[[ Task inputs, beginning ]]

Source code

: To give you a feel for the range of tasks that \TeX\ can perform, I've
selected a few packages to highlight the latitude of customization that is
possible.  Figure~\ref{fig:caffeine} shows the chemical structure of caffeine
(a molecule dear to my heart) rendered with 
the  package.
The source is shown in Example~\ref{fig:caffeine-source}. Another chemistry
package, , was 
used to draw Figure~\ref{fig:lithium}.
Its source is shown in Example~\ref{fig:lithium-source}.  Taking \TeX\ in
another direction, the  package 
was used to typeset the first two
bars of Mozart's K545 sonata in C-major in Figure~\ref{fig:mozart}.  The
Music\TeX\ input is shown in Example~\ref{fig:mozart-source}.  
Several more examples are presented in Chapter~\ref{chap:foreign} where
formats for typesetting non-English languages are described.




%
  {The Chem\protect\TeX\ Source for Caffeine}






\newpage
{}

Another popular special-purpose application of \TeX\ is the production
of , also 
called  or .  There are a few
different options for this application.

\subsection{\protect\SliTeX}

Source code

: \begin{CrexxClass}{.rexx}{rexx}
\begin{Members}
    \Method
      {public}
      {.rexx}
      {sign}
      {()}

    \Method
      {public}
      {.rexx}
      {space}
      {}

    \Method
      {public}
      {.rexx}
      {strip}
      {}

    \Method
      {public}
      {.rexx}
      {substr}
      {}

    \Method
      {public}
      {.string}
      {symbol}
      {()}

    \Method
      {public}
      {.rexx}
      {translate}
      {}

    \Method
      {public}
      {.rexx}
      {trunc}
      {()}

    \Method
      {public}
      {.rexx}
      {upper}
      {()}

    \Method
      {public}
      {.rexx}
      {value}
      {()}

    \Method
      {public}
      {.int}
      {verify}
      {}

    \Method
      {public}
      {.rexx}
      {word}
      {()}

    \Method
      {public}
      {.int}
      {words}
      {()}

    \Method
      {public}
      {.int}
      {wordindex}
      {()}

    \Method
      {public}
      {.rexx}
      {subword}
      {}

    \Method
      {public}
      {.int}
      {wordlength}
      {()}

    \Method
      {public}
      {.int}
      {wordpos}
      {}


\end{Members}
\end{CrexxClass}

[[ Task inputs, end ]]
[[ Task inputs, beginning ]]

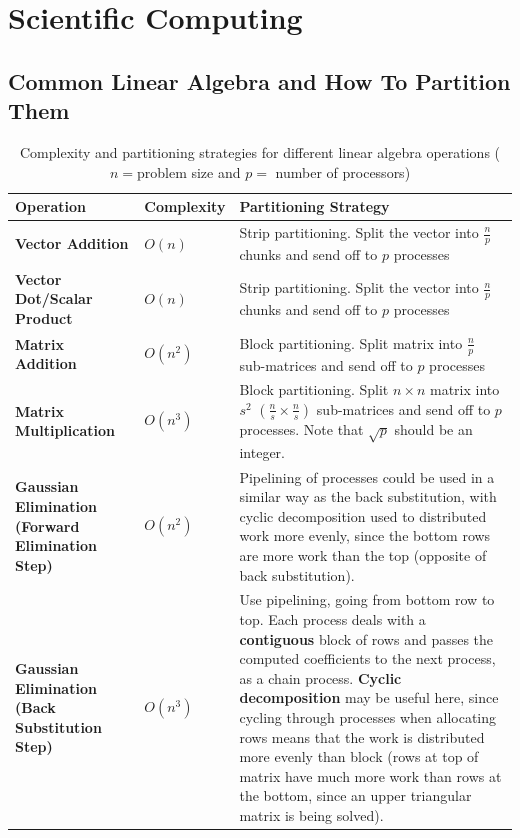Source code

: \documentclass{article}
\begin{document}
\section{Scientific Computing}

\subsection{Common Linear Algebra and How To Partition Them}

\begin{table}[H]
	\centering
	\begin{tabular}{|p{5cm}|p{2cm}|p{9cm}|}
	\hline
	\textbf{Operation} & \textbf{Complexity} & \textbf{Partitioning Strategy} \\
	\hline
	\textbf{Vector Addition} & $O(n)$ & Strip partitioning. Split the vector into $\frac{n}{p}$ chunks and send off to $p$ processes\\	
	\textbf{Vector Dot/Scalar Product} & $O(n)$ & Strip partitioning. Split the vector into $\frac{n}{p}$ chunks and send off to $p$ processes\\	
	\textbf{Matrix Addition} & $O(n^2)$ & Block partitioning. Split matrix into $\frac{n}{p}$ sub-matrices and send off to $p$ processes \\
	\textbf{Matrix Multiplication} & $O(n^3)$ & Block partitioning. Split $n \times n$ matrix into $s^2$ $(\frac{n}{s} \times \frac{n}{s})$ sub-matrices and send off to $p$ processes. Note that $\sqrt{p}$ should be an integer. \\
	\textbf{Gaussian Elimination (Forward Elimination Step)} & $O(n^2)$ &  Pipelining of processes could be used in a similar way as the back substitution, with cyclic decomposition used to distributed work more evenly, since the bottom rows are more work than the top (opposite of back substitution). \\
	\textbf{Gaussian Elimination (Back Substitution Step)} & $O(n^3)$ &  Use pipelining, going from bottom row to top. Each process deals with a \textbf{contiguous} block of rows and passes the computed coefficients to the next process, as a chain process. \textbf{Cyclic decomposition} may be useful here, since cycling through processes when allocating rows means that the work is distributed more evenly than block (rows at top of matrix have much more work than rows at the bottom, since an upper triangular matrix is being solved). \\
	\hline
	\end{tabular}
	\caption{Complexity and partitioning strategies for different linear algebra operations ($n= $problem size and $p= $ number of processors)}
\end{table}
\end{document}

[[ Task inputs, end ]]

* **Task instructions**:
Extract all lines from the material above that include the word "rows".

* **Answer to the problem**:
	\textbf{Gaussian Elimination (Forward Elimination Step)} & $O(n^2)$ &  Pipelining of processes could be used in a similar way as the back substitution, with cyclic decomposition used to distributed work more evenly, since the bottom rows are more work than the top (opposite of back substitution). \\
	\textbf{Gaussian Elimination (Back Substitution Step)} & $O(n^3)$ &  Use pipelining, going from bottom row to top. Each process deals with a \textbf{contiguous} block of rows and passes the computed coefficients to the next process, as a chain process. \textbf{Cyclic decomposition} may be useful here, since cycling through processes when allocating rows means that the work is distributed more evenly than block (rows at top of matrix have much more work than rows at the bottom, since an upper triangular matrix is being solved). \\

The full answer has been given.